Tracking the Yadong-Gulu Rift belt with multiple thermochronometers on modern detritus from Yarlung-Tsangpo River

2013 
The Himalaya-Karakorum-Tibet orogenesis has featured dramatic surface expression of highly levelled plateau, spectacular gorge along the plateau margin, and stepwise closure and suturing between micro-plates. The plateau therefore has displayed mainly three stages of surface deformation: the N-S compression between the Eurasia and India plates; the thickening of the crust with strike slip faults; and the E-W extension mostly occurred in the south and central Tibet. It is obvious that the plateau has long accommodated distributed strain in both spatial and temporal wise.
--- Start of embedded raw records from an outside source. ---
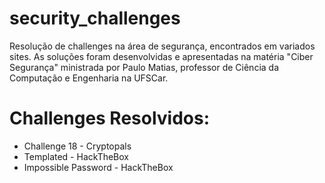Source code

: # security_challenges
Resolução de challenges na área de segurança, encontrados em variados sites. As soluções foram desenvolvidas e apresentadas na matéria "Ciber Segurança" ministrada por 
Paulo Matias, professor de Ciência da Computação e Engenharia na UFSCar.

# Challenges Resolvidos:
- Challenge 18 - Cryptopals
- Templated - HackTheBox
- Impossible Password - HackTheBox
The role of the most recent extension has raised numerous discussions in terms of its initiation timing, fault behavior, underlain mechanics, and most important of all, whether it can be linked to the crustal thickening stage. In this study, we traced the impact of the Yadong-Gulu rifting, one of the major E-W normal faulting systems in south Lhasa Terrane, through modern detrital material from the Yarlung-Tsangpo River and its tributaries. Multiple thermo-chronological results revealed a discordant pattern for the studied catchments and suggested significant footprints of the rifting system only in the Lhasa river drainage. Catchment-scale data allowed us to pin out the origin of young thermal grain age population and suggested focused exhumation along the Nyainqentanglha shear zone. The zircon fission track age spectrum therefore suggest that the activity of Yadong-Gulu rift belt has already initiated before ca. 15 Ma and led to high fraction of sediment loading into the catchment of Lhasa River.